Please test the article extractor with at least 50-100 urls, that you yourself has located up front.

- I need to see how it goes for you guys first, before we add the remaining stuff, like copyright removal and url replacement.

Update - Version 1.2 will be released today:

Changelog:

Current donors:

Patience:D I will send a pm to you guys with the new release.

Everyone else:

Please consider to join this adventure, as the development is based purely on interest, support and donations. I don't make money on this project - actually it can not even pay for the electricity;)

magically · April 2015

@Scraping Tool-Box Donors

PM has been sent out with new release - enjoy and have fun:D

magically · April 2015

Made a small test with just 4 targets:

http://en.wikipedia.org/wiki/Sandwich

http://en.wikipedia.org/wiki/Ice

http://en.wikipedia.org/wiki/Burger_King

http://en.wikipedia.org/wiki/Food

Here are the extracted articles (results from the Article Extractor):

https://www.dropbox.com/s/qwosze84a90j8my/Article6.txt?dl=0

https://www.dropbox.com/s/wa1as0ldo3fao5a/Article7.txt?dl=0

https://www.dropbox.com/s/t42x4ez4bsror76/Article8.txt?dl=0

https://www.dropbox.com/s/oy3v9saa4fbz8rg/Article9.txt?dl=0

Imagine doing this with 1000+ targets....

Incredible fast and effecient

Kaine · April 2015

magically

I have dowloaded and all is ok. Just before test article extractor, you have used special footprint for scrape urls ? like: site:wordpress.com + diet

EDIT

Ok just played 2 min and see you can pusch more threads (see 30) but that eat memory.
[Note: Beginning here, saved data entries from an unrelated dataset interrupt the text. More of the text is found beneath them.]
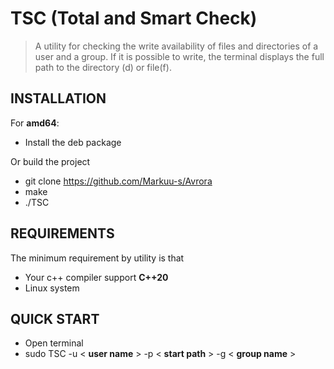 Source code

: TSC (Total and Smart Check)
=============================
> A utility for checking the write availability of files and directories of a user and a group. If it is possible to
  write, the terminal displays the full path to the directory (d) or file(f).

INSTALLATION
------------
For **amd64**:
- Install the deb package

Or build the project

- git clone https://github.com/Markuu-s/Avrora
- make
- ./TSC

REQUIREMENTS
------------

The minimum requirement by utility is that 
- Your c++ compiler support **C++20**
- Linux system

QUICK START
-----------

- Open terminal
- sudo TSC -u < **user name** > -p < **start path** > -g < **group name** >

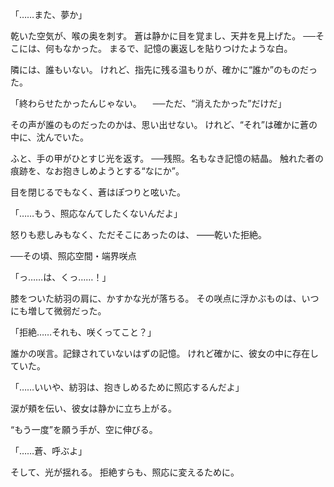 「……また、夢か」

乾いた空気が、喉の奥を刺す。
蒼は静かに目を覚まし、天井を見上げた。
──そこには、何もなかった。
まるで、記憶の裏返しを貼りつけたような白。

隣には、誰もいない。
けれど、指先に残る温もりが、確かに“誰か”のものだった。

「終わらせたかったんじゃない。
　──ただ、“消えたかった”だけだ」

その声が誰のものだったのかは、思い出せない。
けれど、“それ”は確かに蒼の中に、沈んでいた。

ふと、手の甲がひとすじ光を返す。
──残照。名もなき記憶の結晶。
触れた者の痕跡を、なお抱きしめようとする“なにか”。

目を閉じるでもなく、蒼はぽつりと呟いた。

「……もう、照応なんてしたくないんだよ」

怒りも悲しみもなく、ただそこにあったのは、
――乾いた拒絶。

──その頃、照応空間・端界咲点

「っ……は、くっ……！」

膝をついた紡羽の肩に、かすかな光が落ちる。
その咲点に浮かぶものは、いつにも増して微弱だった。

「拒絶……それも、咲くってこと？」

誰かの咲言。記録されていないはずの記憶。
けれど確かに、彼女の中に存在していた。

「……いいや、紡羽は、抱きしめるために照応するんだよ」

涙が頬を伝い、彼女は静かに立ち上がる。

“もう一度”を願う手が、空に伸びる。

「……蒼、呼ぶよ」

そして、光が揺れる。
拒絶すらも、照応に変えるために。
For avoid that write directly on Hard disk.

I must quit soft if i want stop work, maybe one button for that can be good

EDIT

Tested with footprint like:site:wordpress.com +OTHER WORD

Scrape is very quick and in 2mn 590 unique url are done.

On 590 i have 525 articles downloaded (very good).

On this article 525, i have approx 14 articles like that: http://www60.zippyshare.com/v/Ob14Syzd/file.html

magically · April 2015

@Kaine

Great to hear it worked fine to upgrade to new version:)

Of course I knew it would lead to issues and problems, that is why I have delayed the rest of the features like removal of copyright and url-replacement:P

Let's break it down:

1. The Article Extractor does not use any footprints - as it completely relies on what kind of target urls the user load into the program.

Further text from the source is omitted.